The Intellectual Property Office (the re-branded Patent Office) don't want to update it because they don't want to duplicate material to be found elsewhere.

 

Therefore, I'll let the text stand and at the end you will find links to the 'dry as dust' Governmental versions.  Enjoy!

George Hamlyn

Related further reading...

Further Reading:

Former Assistant Director, Marketing and Information Directorate, The Patent Office

The UK Patent Office is well aware that inventors often find the costs of patenting prohibitive. But, if you have a commercially worthwhile idea, then to fully exploit it you almost certainly will have to obtain patent protection, writes George Hamlyn, assistant director of the Patent Office's Marketing and Information Directorate...

IF any country seeks to stay in the forefront of industrial and technological advance, it must fully exploit its collective intellectual resources. But full and efficient exploitation of these resources, more commonly known as intellectual property, requires that a creator or their employer has the necessary legal protection to take advantage of their new idea for commercial and industrial purposes.

 

Such protection is obtainable through a series of intellectual property rights, viz patents, registered designs, design right, registered trade and service marks, and copyright. And in the case of patents, exploitation also means using the huge amount of technical and commercial, information that patents have to offer at every stage of the innovation process from conception of an idea, through research and development, and into the marketplace.

 

Those first few paragraphs sound all very well in theory, I hear you say, but lone inventors just don't have the resources to protect and exploit their inventions. In answer to that, it should first be pointed out that the majority of today's large companies started with a lone inventor or small company with a bright idea and in almost every instance protection was obtained through appropriate intellectual property rights. So let us look at those rights in a bit more detail.

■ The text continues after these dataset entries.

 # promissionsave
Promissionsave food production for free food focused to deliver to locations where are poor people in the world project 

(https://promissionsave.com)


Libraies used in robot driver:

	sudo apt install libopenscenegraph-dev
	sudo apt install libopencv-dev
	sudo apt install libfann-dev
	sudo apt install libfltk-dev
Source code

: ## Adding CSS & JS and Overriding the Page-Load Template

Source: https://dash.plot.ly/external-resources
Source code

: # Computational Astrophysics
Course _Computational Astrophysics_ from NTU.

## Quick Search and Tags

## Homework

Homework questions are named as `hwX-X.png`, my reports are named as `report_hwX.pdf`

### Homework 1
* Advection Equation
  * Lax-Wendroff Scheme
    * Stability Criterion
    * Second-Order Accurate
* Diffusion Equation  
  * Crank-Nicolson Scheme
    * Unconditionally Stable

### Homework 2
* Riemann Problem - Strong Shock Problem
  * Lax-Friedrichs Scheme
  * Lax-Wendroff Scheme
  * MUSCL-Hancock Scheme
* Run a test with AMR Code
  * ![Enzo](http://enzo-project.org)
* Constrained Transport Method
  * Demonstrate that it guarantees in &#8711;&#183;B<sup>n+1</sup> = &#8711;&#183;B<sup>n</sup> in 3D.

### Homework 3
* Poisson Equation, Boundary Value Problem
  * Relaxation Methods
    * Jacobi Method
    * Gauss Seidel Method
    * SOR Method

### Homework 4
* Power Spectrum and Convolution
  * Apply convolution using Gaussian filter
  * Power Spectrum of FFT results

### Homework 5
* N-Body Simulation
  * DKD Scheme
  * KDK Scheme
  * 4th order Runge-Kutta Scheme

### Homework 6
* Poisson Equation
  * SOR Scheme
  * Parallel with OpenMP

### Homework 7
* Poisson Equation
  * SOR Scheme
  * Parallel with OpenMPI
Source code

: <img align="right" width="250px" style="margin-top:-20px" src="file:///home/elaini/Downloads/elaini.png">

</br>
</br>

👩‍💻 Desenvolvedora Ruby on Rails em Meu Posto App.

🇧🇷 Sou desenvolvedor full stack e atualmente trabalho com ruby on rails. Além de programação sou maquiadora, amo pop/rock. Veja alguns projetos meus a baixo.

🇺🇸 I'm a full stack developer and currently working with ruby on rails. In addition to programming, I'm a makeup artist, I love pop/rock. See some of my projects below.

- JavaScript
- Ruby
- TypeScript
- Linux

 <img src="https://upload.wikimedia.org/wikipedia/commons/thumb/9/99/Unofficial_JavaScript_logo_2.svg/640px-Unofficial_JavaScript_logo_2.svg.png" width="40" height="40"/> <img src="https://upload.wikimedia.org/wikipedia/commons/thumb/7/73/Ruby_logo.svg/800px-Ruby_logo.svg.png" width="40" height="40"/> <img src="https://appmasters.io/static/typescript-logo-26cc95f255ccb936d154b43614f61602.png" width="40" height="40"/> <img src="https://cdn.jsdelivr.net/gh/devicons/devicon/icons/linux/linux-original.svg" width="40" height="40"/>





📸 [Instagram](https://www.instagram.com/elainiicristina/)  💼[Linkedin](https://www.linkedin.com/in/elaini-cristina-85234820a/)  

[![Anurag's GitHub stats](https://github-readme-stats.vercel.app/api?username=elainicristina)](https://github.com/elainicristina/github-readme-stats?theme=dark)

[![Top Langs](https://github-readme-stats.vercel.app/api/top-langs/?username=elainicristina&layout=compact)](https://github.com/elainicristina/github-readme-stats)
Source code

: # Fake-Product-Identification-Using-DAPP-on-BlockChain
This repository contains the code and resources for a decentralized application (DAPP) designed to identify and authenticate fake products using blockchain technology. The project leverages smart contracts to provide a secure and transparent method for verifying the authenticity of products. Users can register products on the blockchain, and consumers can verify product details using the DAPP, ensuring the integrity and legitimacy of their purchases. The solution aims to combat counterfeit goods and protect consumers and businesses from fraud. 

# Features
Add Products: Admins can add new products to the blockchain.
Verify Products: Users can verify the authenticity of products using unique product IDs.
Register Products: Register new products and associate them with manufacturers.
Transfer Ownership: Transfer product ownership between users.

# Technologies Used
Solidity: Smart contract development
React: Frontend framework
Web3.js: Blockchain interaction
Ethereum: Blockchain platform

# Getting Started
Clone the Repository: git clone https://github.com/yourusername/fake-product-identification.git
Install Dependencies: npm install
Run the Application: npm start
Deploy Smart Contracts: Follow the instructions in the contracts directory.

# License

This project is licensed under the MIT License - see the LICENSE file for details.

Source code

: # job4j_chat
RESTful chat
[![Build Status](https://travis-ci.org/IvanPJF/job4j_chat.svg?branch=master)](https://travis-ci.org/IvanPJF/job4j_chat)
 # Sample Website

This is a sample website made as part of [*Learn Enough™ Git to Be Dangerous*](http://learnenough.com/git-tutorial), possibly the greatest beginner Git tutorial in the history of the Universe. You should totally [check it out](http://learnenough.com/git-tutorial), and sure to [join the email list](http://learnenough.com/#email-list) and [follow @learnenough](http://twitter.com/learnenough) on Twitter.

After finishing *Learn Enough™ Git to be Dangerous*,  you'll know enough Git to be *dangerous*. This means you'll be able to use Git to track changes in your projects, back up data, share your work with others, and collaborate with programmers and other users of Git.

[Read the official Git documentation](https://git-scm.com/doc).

Patents are granted for new products or manufacturing processes, or improvements of existing products or processes. Unfortunately, patents are often associated with gadgets and gimmicks and certain types of medicaments. Benny Hill once said that the most prolific inventor in the world is an Irishman named Pat Pending, while Dame Edna Everage claimed that her husband Norm was keeping his end up in hospital by patenting the heat-seeking bedpan!

 

But this is an image that we in the Patent Office like to put behind us. In fact, virtually all machines or apparatus, products and processes across the industrial board are patentable as long as they satisfy four criteria; they must be new, exhibit an inventive step (i.e. must be non-obvious), be capable of industrial application and not be "excluded" (e.g. mathematical theories and computer programs are not patentable).

 

Patents are not only used in high-tech fields such as robots, jet engines and offshore oil rigs. They cover everything from the simplest paper clip to the most sophisticated computer. Usually, no-one is surprised to know that cameras, carburettors and chemicals are all patented, but people are often more surprised that AERO chocolate and the crinkle-cut crisp have been patented - in the case of AERO, it was the first time that anyone had thought of a method of making chocolate with bubbles and although it may raise a smile it was an extremely valuable patent for the owners.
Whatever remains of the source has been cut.